- Record excerpts
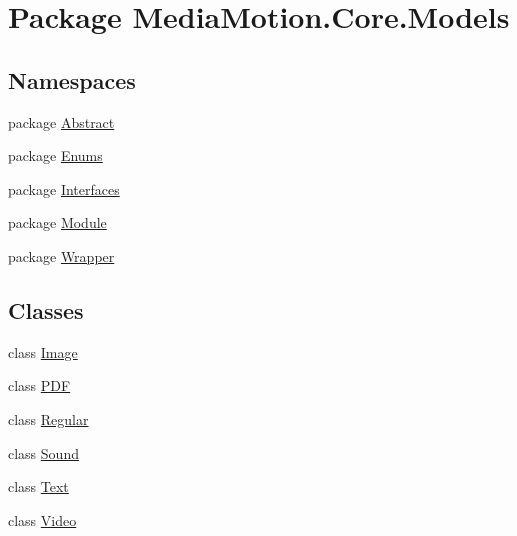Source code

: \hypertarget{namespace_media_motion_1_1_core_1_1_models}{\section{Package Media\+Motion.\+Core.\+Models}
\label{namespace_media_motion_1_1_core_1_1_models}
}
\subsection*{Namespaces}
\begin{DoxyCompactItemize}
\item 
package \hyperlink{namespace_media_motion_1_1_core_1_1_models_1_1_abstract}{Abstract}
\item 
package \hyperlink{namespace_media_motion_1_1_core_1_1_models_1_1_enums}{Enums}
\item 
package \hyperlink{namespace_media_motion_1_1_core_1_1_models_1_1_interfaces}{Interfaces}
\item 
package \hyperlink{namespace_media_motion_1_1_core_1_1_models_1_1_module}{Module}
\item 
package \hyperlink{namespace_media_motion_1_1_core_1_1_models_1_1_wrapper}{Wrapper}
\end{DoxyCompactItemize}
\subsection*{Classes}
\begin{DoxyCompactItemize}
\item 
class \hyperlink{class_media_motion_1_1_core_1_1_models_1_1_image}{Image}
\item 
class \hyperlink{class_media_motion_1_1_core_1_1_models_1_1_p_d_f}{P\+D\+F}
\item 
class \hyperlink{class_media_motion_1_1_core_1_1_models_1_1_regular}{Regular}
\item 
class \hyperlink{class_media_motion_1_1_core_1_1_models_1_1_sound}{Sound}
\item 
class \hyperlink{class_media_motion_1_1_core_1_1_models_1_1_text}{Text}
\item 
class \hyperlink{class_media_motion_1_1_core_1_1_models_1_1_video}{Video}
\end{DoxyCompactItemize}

* * *

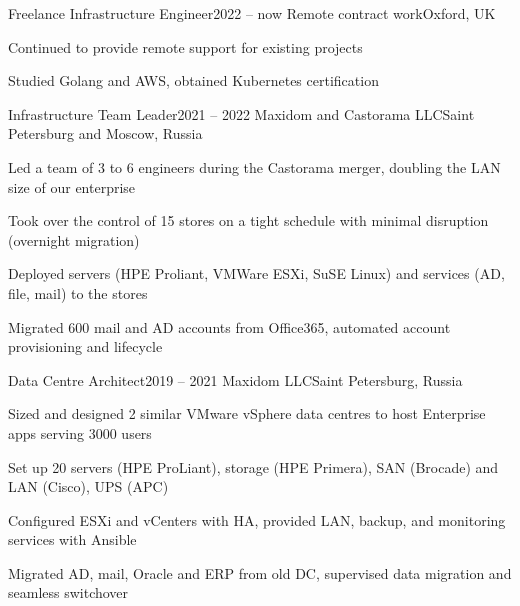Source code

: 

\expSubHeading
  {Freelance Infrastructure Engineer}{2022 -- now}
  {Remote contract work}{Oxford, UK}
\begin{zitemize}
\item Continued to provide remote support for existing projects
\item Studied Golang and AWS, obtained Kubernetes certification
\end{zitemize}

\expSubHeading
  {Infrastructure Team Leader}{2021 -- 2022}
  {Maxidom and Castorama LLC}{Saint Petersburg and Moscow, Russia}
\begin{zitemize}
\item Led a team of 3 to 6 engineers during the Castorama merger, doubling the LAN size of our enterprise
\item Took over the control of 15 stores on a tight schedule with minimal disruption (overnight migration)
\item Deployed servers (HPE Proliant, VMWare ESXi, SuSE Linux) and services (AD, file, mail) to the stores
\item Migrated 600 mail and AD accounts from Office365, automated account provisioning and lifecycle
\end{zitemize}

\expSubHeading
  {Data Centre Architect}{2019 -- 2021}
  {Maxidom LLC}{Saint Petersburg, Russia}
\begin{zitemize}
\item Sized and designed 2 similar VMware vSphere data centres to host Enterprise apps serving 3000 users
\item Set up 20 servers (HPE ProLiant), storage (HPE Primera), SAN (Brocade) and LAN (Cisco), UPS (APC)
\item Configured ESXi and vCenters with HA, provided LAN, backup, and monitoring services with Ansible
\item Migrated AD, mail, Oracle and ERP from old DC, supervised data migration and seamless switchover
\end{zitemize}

...

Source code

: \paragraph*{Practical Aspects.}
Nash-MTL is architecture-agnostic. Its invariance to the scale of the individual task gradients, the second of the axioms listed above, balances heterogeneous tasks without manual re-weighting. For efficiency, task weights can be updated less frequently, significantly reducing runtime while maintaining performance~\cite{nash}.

- Problem details
Each line of the entries above that contains "from" must be copied into the answer.

- Solution to the problem
\item Migrated 600 mail and AD accounts from Office365, automated account provisioning and lifecycle
\item Migrated AD, mail, Oracle and ERP from old DC, supervised data migration and seamless switchover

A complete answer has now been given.